The Tribunal had affirmed the Minister's refusal. It was unsatisfied that Ibrahim possessed a 'well-founded fear of being persecuted for reasons of race, religion, nationality, membership of a particular social group or political opinion' if he was to return to Somalia. It found that while Somalia was in a state of civil war; the danger arising from this fact alone was not enough to make a finding of refugee status. According to the tribunal, while Ibrahim belonged to a minority ethnic group named the Rahanweyn clan, the persecution he would have faced was indicative of 'the ordinary risks of clan warfare, largely involving struggles for power and resources, in a context of instability and anarchy'. Members of all clans were found to be at risk, but this was not enough, in the Tribunal's view; to 'convert the conflict into persecution'.

The Full Court agreed that 'the mere fact a civil conflict is 'clan based' does not make its victims the victims of persecution. It found that the tribunal should have assessed the motivation behind the clan based warfare to determine whether there had been persecution for a convention reason. The Tribunal's failure to assess the motivation behind an incident where Ibrahim had been captured was found an error of law. The court found it should have evaluated whether the reason he was detained was 'driven by the intent to repress his particular clan'.

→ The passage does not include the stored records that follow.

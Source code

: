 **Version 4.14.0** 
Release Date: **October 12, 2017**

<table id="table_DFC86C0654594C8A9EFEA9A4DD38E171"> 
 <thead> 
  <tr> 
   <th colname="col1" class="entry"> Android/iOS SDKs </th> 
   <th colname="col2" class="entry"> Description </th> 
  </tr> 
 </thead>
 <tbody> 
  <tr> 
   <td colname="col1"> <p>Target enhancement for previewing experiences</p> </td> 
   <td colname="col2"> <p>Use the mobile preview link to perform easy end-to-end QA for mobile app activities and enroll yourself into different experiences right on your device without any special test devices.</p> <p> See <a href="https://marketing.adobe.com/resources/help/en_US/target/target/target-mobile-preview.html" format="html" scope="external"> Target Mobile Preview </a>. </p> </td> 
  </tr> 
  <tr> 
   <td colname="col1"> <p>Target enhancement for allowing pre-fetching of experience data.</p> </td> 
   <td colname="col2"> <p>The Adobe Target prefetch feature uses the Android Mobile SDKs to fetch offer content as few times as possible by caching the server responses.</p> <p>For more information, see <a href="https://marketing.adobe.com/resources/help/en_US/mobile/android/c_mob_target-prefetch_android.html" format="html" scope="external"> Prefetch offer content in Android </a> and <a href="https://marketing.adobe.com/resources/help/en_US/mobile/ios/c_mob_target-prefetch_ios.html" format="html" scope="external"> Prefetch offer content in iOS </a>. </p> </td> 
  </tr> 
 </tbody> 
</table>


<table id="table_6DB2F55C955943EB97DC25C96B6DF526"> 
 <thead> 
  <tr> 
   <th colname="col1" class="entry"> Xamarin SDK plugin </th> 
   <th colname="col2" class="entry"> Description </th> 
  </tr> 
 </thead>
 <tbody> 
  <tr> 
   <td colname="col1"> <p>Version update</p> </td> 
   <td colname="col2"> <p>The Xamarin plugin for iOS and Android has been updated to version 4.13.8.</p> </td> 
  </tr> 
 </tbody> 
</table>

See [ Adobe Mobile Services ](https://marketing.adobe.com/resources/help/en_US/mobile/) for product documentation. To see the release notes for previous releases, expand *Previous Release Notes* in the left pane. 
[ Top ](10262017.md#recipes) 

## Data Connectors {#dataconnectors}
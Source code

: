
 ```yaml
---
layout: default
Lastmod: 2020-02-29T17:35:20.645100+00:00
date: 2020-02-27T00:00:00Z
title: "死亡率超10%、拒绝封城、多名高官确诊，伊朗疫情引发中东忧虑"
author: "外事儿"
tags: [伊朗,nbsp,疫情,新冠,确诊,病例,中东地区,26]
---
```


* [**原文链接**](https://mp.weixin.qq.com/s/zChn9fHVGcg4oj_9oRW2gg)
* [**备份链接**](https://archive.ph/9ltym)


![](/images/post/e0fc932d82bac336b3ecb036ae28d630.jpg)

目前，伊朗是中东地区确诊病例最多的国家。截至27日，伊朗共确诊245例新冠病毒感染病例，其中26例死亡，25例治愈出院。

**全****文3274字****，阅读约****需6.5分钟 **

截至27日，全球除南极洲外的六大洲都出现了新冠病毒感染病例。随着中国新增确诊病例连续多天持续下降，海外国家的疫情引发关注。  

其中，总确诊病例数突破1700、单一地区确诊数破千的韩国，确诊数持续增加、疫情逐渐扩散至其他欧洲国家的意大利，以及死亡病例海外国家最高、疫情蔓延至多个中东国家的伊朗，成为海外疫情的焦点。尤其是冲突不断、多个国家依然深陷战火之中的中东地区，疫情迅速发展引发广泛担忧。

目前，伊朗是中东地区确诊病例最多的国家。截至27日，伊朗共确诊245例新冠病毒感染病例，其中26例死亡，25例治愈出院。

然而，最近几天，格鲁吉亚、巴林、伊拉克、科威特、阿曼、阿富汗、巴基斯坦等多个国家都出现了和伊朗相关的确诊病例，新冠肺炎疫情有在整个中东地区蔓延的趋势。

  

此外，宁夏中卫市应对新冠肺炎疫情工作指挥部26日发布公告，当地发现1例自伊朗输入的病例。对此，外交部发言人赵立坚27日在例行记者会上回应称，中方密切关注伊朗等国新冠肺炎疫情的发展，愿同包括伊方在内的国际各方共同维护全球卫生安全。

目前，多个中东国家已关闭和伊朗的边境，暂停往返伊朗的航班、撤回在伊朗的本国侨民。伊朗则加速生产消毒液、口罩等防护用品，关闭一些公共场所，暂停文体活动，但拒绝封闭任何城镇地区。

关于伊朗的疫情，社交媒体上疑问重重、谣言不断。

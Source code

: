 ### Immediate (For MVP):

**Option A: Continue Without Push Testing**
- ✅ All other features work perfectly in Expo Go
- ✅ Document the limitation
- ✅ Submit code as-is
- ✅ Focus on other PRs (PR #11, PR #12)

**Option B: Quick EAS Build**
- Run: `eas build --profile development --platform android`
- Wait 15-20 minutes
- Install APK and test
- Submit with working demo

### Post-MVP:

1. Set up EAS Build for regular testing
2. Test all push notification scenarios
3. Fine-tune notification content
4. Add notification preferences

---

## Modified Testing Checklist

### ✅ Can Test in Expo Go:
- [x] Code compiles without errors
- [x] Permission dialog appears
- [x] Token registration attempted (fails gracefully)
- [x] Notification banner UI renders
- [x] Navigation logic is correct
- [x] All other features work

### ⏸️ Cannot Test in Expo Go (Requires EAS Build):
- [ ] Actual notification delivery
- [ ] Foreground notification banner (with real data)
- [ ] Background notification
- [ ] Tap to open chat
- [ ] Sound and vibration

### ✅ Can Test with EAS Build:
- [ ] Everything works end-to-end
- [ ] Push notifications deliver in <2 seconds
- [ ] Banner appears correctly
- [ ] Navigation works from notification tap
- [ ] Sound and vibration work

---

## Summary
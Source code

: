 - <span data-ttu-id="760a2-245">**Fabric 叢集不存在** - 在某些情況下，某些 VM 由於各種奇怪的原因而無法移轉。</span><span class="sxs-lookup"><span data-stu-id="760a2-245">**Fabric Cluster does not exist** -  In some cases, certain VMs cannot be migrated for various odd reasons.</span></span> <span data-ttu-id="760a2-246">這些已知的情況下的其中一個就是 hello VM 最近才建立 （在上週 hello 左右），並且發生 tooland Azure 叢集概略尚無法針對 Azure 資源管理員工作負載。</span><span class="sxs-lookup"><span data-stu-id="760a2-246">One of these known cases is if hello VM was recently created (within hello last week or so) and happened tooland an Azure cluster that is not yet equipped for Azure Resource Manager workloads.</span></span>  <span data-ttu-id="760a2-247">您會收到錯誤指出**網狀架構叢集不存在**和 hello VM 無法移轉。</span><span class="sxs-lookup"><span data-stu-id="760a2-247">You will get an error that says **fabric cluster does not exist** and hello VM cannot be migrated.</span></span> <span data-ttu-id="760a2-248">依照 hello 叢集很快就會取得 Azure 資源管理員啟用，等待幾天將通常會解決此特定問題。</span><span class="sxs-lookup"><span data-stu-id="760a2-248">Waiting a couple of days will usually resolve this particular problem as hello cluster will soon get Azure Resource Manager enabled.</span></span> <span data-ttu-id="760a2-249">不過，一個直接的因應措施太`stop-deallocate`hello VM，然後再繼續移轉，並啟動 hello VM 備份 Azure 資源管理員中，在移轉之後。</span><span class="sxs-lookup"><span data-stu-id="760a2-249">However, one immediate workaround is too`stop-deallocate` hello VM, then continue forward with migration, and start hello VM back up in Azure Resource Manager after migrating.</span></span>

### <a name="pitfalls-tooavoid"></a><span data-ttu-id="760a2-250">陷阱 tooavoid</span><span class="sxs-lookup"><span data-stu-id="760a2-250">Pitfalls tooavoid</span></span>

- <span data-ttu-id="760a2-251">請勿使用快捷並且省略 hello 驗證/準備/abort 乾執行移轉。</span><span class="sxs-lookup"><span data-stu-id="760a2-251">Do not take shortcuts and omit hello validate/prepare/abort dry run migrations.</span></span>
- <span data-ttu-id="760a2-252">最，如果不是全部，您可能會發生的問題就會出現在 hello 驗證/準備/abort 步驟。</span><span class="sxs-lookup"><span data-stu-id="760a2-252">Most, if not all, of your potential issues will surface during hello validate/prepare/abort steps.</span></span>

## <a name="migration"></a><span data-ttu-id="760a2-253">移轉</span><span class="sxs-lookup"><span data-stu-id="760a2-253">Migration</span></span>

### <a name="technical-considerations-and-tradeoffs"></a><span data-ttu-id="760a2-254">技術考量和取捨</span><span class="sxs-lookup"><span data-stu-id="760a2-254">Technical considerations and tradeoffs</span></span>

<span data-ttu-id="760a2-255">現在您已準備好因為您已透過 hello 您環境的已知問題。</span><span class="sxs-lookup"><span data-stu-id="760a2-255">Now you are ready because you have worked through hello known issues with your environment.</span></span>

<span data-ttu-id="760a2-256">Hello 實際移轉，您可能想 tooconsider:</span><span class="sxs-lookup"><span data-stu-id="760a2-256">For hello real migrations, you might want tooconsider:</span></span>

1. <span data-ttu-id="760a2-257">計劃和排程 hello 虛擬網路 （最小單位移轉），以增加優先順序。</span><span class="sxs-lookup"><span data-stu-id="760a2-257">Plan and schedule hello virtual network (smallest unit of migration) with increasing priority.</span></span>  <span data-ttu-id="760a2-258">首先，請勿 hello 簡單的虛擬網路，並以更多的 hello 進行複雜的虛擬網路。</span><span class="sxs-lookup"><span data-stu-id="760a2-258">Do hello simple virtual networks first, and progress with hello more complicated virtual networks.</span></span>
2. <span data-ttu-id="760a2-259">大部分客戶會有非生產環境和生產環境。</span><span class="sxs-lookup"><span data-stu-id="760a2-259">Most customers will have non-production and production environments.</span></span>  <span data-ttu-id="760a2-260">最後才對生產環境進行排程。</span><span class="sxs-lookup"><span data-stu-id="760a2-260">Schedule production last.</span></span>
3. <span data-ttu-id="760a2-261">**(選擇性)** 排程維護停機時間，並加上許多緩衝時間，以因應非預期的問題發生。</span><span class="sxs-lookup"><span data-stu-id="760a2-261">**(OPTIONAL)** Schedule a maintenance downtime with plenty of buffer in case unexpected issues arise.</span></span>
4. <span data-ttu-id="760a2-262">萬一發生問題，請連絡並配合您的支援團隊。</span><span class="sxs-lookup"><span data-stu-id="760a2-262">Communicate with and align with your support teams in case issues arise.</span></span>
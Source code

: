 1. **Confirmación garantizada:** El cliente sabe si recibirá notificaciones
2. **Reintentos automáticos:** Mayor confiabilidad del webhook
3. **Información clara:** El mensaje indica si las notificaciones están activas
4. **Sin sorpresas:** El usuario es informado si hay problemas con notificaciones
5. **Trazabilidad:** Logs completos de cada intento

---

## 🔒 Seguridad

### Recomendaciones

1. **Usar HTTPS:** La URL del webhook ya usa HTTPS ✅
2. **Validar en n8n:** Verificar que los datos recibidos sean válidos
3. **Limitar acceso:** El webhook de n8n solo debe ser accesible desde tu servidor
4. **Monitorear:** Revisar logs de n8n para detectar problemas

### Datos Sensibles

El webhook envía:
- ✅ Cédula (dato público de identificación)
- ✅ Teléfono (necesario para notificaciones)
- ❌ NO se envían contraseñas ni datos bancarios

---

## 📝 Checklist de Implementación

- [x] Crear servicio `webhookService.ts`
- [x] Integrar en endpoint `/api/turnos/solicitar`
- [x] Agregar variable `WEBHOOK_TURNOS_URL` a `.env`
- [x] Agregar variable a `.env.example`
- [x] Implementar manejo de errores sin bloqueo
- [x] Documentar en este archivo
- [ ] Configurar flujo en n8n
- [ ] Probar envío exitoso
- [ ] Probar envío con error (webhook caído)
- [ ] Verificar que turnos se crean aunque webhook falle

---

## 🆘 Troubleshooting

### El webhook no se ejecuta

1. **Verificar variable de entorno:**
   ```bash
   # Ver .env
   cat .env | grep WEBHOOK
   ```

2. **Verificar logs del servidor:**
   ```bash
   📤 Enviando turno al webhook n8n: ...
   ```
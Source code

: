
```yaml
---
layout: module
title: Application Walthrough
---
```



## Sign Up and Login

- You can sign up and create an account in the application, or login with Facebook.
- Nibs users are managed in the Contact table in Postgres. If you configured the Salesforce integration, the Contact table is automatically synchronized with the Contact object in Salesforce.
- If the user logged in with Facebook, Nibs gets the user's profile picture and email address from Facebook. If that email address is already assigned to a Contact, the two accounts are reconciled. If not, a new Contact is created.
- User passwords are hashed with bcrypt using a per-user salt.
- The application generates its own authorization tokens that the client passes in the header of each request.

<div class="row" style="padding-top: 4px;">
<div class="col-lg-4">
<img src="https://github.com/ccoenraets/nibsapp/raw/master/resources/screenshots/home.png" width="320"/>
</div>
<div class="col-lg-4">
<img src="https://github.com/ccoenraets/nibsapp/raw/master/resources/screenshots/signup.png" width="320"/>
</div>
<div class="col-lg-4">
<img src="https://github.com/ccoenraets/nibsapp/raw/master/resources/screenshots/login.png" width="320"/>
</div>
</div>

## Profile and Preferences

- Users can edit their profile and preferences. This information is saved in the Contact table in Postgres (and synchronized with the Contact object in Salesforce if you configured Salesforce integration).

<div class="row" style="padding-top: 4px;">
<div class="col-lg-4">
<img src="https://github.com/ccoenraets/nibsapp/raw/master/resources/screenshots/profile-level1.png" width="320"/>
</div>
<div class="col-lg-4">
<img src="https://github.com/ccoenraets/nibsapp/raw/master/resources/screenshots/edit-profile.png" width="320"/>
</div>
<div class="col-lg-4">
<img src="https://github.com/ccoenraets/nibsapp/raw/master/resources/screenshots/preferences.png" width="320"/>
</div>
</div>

The Minister was then granted special leave to appeal before the High Court.

== Judgement ==
In separate judgements, a majority of the High Court found that the Tribunal had not committed an error of law. The decision to refuse Ibrahim a refugee visa was affirmed by the court.

== Significance ==
Ibrahim is one of the High Court's most cited cases, as it is often included in the written reasons of Tribunal and Court decisions for refugee visa matters. For this reason it is one of the most cited High Court cases in Australia, ranking number four on LawCite.

The case is frequently cited for the proposition that 'the Convention definition of ‘refugee’ does not encompass those fleeing generalised violence, internal turmoil, or civil war'.